查找列表中第二大元素的子列表（Python 3）

Question

Given a list:

lis = [37.21, 37.21, 37.2, 44, 44, 44, 101, 101]

What is a simple way to extract the second-largest elements?

 [44, 44, 44]

My attempt

lis = [37.21, 37.21, 37.2, 44, 44, 44, 101, 101]
def sublist_of_second_largest(lis):
    maxx=max(lis)
    n=lis.count(maxx)
    for i in range(n):
        lis.remove(maxx)
    maxx=max(lis)
    n=lis.count(maxx)
    out=[]
    for i in range(n):
        out.append(maxx)
    return out

print(sublist_of_second_largest(lis))

Answer 1

Simple pythonic way:

lis = [37.21, 37.21, 37.2, 44, 44, 44, 101, 101]
num = sorted(set(lis), reverse=True)[1]
print([i for i in lis if i == num])

Ouput:

[44, 44, 44]

Answer 2

While Zain's answer is correct and consice, due to the sorting it has an O(n log n) runtime.

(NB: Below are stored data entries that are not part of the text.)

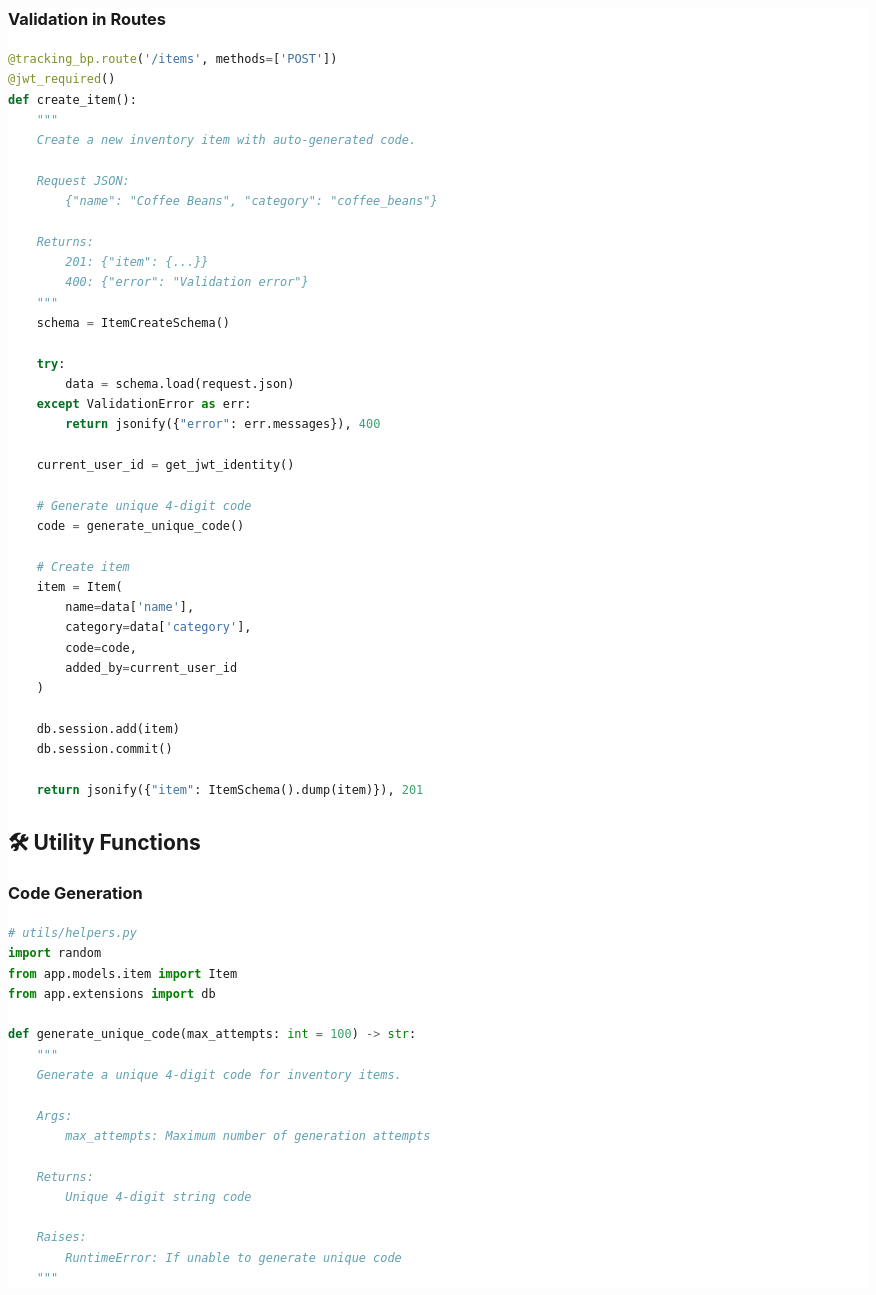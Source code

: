 ### Validation in Routes
```python
@tracking_bp.route('/items', methods=['POST'])
@jwt_required()
def create_item():
    """
    Create a new inventory item with auto-generated code.

    Request JSON:
        {"name": "Coffee Beans", "category": "coffee_beans"}

    Returns:
        201: {"item": {...}}
        400: {"error": "Validation error"}
    """
    schema = ItemCreateSchema()

    try:
        data = schema.load(request.json)
    except ValidationError as err:
        return jsonify({"error": err.messages}), 400

    current_user_id = get_jwt_identity()

    # Generate unique 4-digit code
    code = generate_unique_code()

    # Create item
    item = Item(
        name=data['name'],
        category=data['category'],
        code=code,
        added_by=current_user_id
    )

    db.session.add(item)
    db.session.commit()

    return jsonify({"item": ItemSchema().dump(item)}), 201
```

## 🛠️ Utility Functions

### Code Generation
```python
# utils/helpers.py
import random
from app.models.item import Item
from app.extensions import db

def generate_unique_code(max_attempts: int = 100) -> str:
    """
    Generate a unique 4-digit code for inventory items.
    
    Args:
        max_attempts: Maximum number of generation attempts
        
    Returns:
        Unique 4-digit string code
        
    Raises:
        RuntimeError: If unable to generate unique code
    """
```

This might not matter to you, but if it does here is an O(n) implementation:

def sublist_of_second_largest(num_lst):
    num_set = set(num_lst)
    num_set.remove(max(num_set))
    snd_largest_num = max(num_set)
    return [val for val in num_lst if val == snd_largest_num]

print(sublist_of_second_largest([37.21, 37.21, 37.2, 44, 44, 44, 101, 101]))

Prints:

[44, 44, 44]